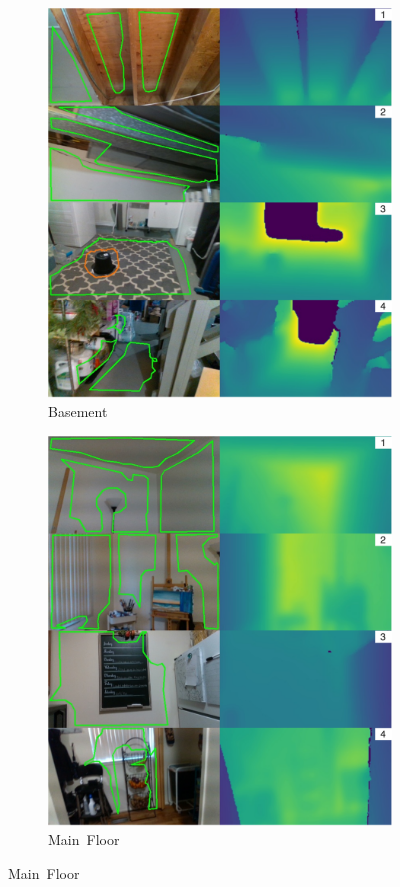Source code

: \begin{figure}[ht]

  \begin{subfigure}[t]{.48\linewidth}
    \centering
    \includegraphics[width=.8\linewidth]{chapter_3_polylidar3d/imgs/realsense/rgbd_polylidar3d-Basement_v1.pdf}
    \caption{Basement}
    \label{fig:ch3_rgbd_basement}
  \end{subfigure}
  \hfill
  \begin{subfigure}[t]{.48\linewidth}
    \centering
    \includegraphics[width=.8\linewidth]{chapter_3_polylidar3d/imgs/realsense/rgbd_polylidar3d-MainFloor_v1.pdf}
    \caption{Main~Floor}
    \label{fig:ch3_rgbd_main_floor}
  \end{subfigure}


\end{figure}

---------------

**Instructions to follow:** Going through the entries above, tally each line that has the word "realsense". Answer with the number only.

**Response to the exercise:** 2